The incubator provides an ISP, internet café accommodating 1,500-2,000 customers per day on average (providing 30% of revenue), as well as providing broad band services to corporate and SME clients (60% of revenue) and Data Storage (5 %), e-learning (5%).
BusyInternet has evolved from just being an Internet café /ICT business incubator to becoming an important social addition to the Accra IT community as THE ICT knowledge Hub, as a place people meet to discuss, as place small companies conduct conferences etc. It has attracted local and international attention. One can say it has developed a valuable brand name recognition for the services and scale of internet access it provides in the city.
(ii) SME Solutions Center (SSC) / IFC ProjectThe SSC is an incubation center financed and being operated by the International Finance Corporation (IFC). The Center was established to support the sustainable development of small and medium enterprises (SMEs) in Kenya. The SCC started as a pilot initiative in 2005 and its pilot status will end in June of 2010. Since that time 37 businesses have graduated from the center. The participating SMEs operate in the software, tourism, crafts, financial services, career development; real estate sectors among others.
IFC operates a Risk Capital Fund that provides financing ranging from 4- 40 million Kenyan Shillings for viable business propositions and qualified entrepreneurs. In the process of implementing this fund, IFC observed that most entrepreneurs needed information and guidance more than funding. Therefore, the decision was made to also establish an incubation center focused on providing key needs such as access to information; access to finance; access to capacity building; and providing a business enabling environment.
The SSC provides entrepreneurs with office space in a modern well furnished office building in an upscale neighborhood at highly subsidized rates (tenants are paying $40 per square feet as opposed to $ 350 per sq. feet). It is housed on the first floor where related IFC project staff is also located. The participants receive high-speed Internet; furnished office space (cubicles for start-ups); training in accounting/book-keeping; marketing; proposal writing; and IT support.

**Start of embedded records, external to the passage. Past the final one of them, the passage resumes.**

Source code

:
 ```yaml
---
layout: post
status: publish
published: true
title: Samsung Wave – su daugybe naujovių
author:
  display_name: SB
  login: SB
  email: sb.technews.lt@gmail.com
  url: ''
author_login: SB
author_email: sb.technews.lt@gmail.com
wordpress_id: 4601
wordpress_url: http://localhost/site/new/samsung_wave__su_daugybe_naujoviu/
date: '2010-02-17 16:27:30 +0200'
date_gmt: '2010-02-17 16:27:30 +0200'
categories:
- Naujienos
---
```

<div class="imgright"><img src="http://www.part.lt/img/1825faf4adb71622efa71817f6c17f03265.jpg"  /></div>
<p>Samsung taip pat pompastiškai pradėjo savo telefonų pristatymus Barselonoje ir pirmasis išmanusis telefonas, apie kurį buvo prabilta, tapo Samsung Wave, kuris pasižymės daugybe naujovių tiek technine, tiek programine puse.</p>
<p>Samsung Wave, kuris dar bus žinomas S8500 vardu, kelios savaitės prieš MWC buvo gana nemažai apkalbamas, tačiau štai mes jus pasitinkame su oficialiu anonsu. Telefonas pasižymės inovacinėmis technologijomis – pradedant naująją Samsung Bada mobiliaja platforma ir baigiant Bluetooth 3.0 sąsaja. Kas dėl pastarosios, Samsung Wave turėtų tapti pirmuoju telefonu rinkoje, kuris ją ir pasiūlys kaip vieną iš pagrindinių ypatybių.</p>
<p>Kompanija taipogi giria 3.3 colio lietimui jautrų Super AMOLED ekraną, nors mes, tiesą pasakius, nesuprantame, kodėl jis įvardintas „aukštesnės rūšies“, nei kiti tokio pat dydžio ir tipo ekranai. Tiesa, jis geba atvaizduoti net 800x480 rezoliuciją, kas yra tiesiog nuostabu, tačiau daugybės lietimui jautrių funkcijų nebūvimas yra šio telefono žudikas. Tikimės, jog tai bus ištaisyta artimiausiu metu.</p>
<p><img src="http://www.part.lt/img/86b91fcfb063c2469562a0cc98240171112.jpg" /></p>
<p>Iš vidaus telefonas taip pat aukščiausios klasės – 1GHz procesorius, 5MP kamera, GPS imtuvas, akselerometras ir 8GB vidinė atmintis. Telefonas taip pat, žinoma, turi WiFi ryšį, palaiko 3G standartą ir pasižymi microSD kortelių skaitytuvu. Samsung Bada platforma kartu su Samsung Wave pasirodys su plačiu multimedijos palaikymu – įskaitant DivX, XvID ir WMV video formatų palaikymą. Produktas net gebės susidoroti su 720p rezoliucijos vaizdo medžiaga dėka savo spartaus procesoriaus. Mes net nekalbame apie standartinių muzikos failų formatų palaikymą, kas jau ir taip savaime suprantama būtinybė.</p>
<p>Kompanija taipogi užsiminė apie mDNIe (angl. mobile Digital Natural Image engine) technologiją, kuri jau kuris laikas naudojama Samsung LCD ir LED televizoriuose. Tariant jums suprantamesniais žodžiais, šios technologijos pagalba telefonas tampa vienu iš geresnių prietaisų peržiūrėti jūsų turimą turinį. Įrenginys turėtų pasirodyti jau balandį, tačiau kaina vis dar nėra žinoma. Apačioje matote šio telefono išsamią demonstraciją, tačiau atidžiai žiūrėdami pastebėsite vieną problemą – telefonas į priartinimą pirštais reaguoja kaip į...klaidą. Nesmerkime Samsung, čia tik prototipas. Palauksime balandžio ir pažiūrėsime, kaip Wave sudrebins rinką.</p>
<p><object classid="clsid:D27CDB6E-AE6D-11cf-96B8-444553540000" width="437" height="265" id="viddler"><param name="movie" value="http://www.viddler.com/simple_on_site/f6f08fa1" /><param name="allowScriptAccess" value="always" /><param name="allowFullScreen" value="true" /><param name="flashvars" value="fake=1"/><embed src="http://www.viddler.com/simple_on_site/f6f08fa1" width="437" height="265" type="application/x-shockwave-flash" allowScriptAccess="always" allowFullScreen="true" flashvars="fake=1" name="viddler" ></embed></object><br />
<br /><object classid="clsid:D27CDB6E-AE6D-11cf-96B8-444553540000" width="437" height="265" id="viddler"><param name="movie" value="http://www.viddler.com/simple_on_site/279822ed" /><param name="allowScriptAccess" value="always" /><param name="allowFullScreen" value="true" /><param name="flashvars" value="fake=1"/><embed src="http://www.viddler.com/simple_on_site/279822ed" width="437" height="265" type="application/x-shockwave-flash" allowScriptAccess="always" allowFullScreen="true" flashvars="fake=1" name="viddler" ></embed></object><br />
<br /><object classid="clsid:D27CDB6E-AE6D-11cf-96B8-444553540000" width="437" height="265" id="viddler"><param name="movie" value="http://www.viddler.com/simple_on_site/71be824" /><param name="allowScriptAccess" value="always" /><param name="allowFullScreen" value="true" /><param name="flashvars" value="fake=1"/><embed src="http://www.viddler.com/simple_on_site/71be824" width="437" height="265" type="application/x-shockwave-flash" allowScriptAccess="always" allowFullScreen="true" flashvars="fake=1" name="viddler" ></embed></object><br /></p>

Currently there are sixteen participants in the incubation program. They have found out about the center through word of mouth and submitted business plans that were screened. The entrepreneurs range from start-up companies (conception to eight months); to those who have been in operation 1-2 years; and those who have been incubated for three years. Start-ups use cubicles and pay only $75 per month to use the incubator if they have their own computer. Those without computers pay $125 per month.
The normal incubation period is 18 months. There is some time gap as re-structuring for the next phase is taking place, therefore, some incubatees have been able to stay a bit longer than the designated 18 months. SSC often follows up with the participants that have left for a period of six months to track their progress.
PID has prepared a proposal for a pilot business incubator and social venture fund, based on the research undertaken, to encourage and support the growth of social entrepreneurship in Africa. We will focus on supporting entrepreneurs launching businesses in the area of environmental preservation; alternative energy; access to health services; sustainable agriculture; and Information Communications Technologies for development (ICT4D) among others.
The first pilot program is to take place in Ethiopia. The rationale is to implement a demonstration project to be followed by replication in various African countries. At this time we are actively seeking partnerships for this pilot initiative.